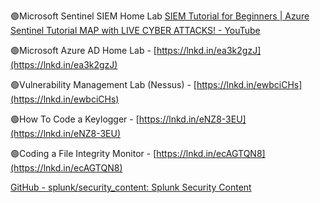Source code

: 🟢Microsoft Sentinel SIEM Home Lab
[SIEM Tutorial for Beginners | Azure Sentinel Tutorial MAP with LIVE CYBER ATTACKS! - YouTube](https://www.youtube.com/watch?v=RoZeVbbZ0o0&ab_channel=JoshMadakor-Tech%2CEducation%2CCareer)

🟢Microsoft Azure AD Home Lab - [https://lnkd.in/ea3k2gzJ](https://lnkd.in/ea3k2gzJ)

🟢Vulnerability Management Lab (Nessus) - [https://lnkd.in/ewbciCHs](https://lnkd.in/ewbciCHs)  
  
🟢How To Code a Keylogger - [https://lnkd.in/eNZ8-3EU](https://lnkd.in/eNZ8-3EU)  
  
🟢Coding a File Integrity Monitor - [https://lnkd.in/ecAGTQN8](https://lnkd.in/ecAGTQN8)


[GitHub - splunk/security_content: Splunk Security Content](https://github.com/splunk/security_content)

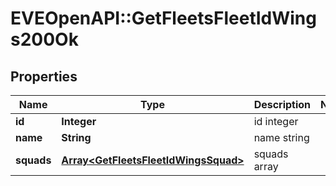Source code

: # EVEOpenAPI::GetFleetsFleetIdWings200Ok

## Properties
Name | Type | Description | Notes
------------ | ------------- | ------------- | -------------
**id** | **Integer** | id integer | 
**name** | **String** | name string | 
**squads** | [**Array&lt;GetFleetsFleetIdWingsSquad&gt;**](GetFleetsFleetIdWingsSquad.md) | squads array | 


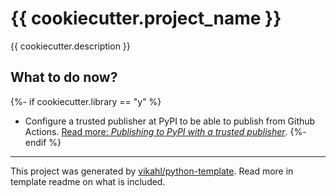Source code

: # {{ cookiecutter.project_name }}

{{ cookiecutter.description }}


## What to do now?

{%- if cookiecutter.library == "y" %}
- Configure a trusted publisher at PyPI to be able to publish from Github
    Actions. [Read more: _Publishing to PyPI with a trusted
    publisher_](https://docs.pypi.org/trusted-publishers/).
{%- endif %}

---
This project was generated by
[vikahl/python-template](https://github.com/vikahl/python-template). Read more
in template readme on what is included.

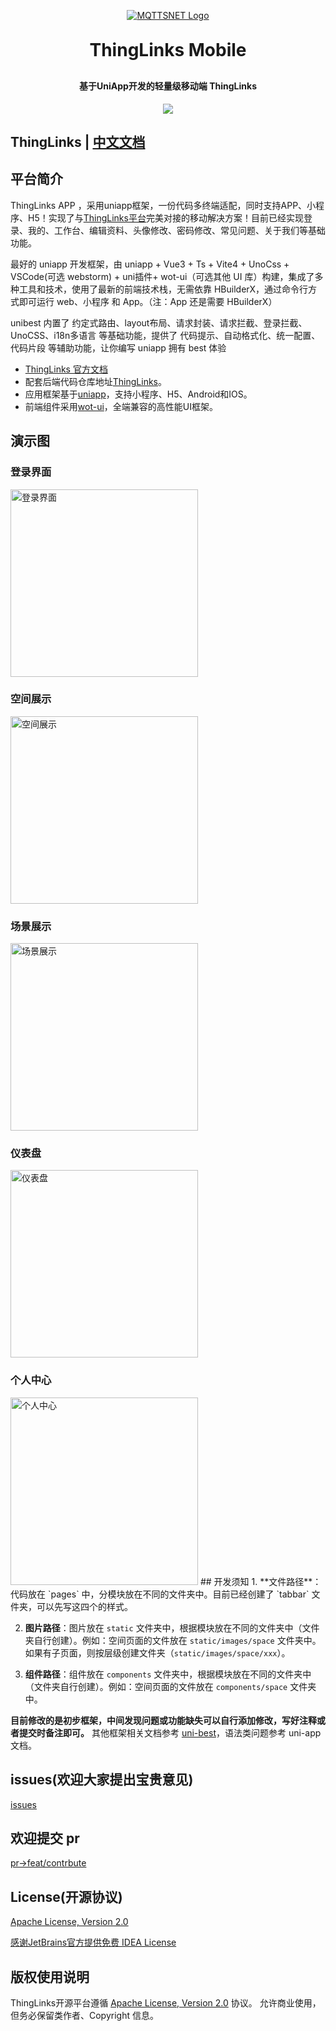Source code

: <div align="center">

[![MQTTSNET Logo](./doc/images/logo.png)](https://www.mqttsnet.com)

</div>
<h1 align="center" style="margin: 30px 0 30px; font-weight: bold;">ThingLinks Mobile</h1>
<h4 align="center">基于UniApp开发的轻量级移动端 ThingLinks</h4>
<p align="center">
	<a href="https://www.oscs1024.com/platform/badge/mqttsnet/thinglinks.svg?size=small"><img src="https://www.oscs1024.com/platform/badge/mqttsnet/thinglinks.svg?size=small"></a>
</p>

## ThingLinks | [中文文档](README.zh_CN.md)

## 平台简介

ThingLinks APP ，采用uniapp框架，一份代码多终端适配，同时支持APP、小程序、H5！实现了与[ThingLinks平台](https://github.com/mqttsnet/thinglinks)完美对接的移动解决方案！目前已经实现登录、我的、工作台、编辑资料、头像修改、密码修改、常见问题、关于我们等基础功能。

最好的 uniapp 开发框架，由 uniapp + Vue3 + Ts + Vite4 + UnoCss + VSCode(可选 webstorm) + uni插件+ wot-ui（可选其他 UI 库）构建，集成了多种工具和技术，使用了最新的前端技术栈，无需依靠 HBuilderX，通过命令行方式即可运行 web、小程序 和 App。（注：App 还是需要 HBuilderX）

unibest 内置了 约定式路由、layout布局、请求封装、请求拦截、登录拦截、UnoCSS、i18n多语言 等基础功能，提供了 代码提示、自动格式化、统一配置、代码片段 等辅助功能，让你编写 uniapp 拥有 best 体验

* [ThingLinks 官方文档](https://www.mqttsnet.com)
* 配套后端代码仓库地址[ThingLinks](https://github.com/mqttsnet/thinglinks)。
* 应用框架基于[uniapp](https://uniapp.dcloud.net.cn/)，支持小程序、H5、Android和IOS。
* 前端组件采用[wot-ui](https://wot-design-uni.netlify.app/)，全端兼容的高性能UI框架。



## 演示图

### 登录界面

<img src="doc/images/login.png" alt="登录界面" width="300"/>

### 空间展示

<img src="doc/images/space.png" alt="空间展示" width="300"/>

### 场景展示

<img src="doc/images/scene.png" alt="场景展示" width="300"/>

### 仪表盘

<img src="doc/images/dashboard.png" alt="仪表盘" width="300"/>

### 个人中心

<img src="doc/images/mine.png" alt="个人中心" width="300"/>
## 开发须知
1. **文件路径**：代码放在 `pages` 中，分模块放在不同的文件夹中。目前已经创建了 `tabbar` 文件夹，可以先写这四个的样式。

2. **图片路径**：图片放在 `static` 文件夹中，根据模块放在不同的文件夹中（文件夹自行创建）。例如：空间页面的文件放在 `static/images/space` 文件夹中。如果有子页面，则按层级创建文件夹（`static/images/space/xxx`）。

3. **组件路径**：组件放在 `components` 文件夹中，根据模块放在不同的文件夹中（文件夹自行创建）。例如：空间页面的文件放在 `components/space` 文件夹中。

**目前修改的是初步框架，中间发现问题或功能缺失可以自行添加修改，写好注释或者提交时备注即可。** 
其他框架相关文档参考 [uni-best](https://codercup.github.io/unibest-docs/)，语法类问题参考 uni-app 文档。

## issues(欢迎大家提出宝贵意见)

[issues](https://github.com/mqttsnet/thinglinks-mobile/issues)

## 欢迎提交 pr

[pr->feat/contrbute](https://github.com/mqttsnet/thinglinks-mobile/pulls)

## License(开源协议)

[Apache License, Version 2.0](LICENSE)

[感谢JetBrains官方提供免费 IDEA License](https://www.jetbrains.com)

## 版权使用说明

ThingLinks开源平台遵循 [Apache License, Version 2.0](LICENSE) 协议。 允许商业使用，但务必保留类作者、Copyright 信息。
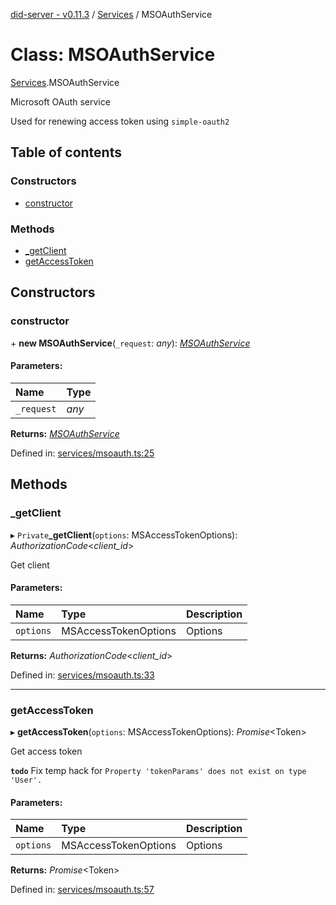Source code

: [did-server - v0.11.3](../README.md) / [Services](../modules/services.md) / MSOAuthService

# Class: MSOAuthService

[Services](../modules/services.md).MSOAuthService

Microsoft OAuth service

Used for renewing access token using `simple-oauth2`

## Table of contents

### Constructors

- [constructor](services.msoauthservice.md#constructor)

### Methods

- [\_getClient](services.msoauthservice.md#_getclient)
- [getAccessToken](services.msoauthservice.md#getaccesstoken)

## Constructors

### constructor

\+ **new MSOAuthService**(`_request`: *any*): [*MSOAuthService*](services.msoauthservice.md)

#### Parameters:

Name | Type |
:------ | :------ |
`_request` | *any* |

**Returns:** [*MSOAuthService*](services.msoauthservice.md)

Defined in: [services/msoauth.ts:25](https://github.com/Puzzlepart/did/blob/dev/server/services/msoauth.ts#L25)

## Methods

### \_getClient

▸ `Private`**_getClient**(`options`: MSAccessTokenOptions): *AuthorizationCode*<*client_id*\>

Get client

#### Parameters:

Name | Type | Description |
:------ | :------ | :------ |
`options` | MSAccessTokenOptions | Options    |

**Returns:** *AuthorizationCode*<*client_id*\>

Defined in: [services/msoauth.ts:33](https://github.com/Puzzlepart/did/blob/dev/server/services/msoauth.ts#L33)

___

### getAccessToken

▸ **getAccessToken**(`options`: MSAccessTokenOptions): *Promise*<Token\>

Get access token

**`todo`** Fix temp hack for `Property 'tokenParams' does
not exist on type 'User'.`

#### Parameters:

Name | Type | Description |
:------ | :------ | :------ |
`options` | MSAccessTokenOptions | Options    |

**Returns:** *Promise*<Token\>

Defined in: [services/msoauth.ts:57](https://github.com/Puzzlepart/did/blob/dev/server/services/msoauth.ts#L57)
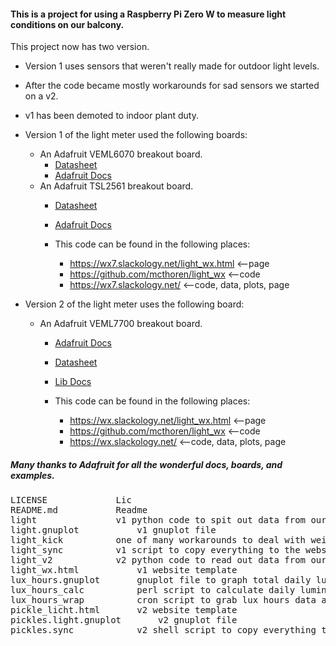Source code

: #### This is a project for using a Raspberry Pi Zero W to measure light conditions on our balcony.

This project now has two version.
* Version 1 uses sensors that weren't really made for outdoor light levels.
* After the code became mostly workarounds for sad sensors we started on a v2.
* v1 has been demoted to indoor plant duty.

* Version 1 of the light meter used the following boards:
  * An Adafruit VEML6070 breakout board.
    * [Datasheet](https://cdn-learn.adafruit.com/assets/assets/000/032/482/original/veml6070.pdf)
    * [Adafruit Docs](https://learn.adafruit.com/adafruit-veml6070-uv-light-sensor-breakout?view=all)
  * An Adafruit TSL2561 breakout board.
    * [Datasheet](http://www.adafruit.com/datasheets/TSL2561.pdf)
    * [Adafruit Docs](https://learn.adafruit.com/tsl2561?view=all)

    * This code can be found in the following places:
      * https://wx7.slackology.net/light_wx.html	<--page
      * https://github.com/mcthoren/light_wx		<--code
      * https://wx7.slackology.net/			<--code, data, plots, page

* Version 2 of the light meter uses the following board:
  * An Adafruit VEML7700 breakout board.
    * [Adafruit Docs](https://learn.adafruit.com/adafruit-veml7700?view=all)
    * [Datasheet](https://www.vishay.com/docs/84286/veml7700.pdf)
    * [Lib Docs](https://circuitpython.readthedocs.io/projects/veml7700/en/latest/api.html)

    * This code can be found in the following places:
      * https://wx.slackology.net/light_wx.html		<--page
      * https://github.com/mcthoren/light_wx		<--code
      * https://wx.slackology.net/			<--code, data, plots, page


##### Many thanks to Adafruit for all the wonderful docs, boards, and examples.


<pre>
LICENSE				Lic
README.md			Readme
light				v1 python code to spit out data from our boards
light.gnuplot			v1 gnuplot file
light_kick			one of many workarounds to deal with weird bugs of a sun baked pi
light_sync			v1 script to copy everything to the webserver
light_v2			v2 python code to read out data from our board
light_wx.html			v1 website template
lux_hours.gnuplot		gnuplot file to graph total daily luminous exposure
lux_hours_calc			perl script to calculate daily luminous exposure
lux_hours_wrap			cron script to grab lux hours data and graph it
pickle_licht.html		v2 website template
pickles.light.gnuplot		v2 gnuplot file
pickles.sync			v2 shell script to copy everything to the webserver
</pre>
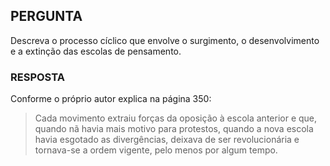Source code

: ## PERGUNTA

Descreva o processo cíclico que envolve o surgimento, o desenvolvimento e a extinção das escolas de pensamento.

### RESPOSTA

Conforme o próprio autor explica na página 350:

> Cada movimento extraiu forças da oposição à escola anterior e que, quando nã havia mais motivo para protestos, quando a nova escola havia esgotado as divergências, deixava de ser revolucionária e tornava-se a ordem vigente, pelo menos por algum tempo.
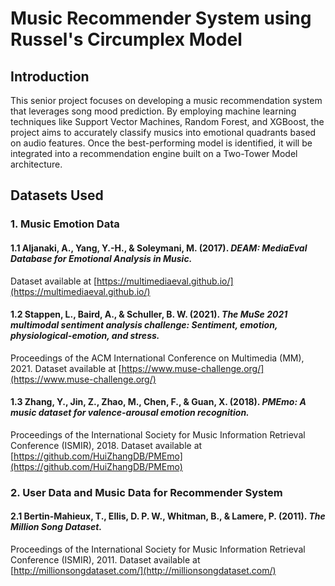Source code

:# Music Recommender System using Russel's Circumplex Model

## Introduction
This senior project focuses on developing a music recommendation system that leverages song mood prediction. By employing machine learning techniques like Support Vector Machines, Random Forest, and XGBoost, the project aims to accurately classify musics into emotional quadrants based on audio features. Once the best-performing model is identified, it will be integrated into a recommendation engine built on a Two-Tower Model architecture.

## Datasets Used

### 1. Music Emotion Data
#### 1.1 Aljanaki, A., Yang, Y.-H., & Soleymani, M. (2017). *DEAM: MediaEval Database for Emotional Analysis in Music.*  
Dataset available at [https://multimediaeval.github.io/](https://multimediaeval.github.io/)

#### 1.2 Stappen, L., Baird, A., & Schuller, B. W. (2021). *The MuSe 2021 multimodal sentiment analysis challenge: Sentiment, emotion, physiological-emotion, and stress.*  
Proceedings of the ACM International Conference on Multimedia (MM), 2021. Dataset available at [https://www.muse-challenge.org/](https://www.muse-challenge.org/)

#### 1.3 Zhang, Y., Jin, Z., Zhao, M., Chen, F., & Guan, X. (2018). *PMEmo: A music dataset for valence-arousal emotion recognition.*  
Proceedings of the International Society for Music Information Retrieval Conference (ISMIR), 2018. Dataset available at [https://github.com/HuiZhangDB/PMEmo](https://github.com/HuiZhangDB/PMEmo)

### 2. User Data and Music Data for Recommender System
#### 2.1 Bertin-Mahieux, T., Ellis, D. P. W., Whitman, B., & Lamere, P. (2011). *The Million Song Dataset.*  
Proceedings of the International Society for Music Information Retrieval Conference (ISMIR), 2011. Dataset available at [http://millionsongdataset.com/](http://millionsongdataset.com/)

***

■ **WHAT THIS TASK INVOLVES**:
Which lines of the entries above contain the string "using"? Copy each one.

■ **ANSWER**:
Used for renewing access token using `simple-oauth2`
: #### This is a project for using a Raspberry Pi Zero W to measure light conditions on our balcony.
:# Music Recommender System using Russel's Circumplex Model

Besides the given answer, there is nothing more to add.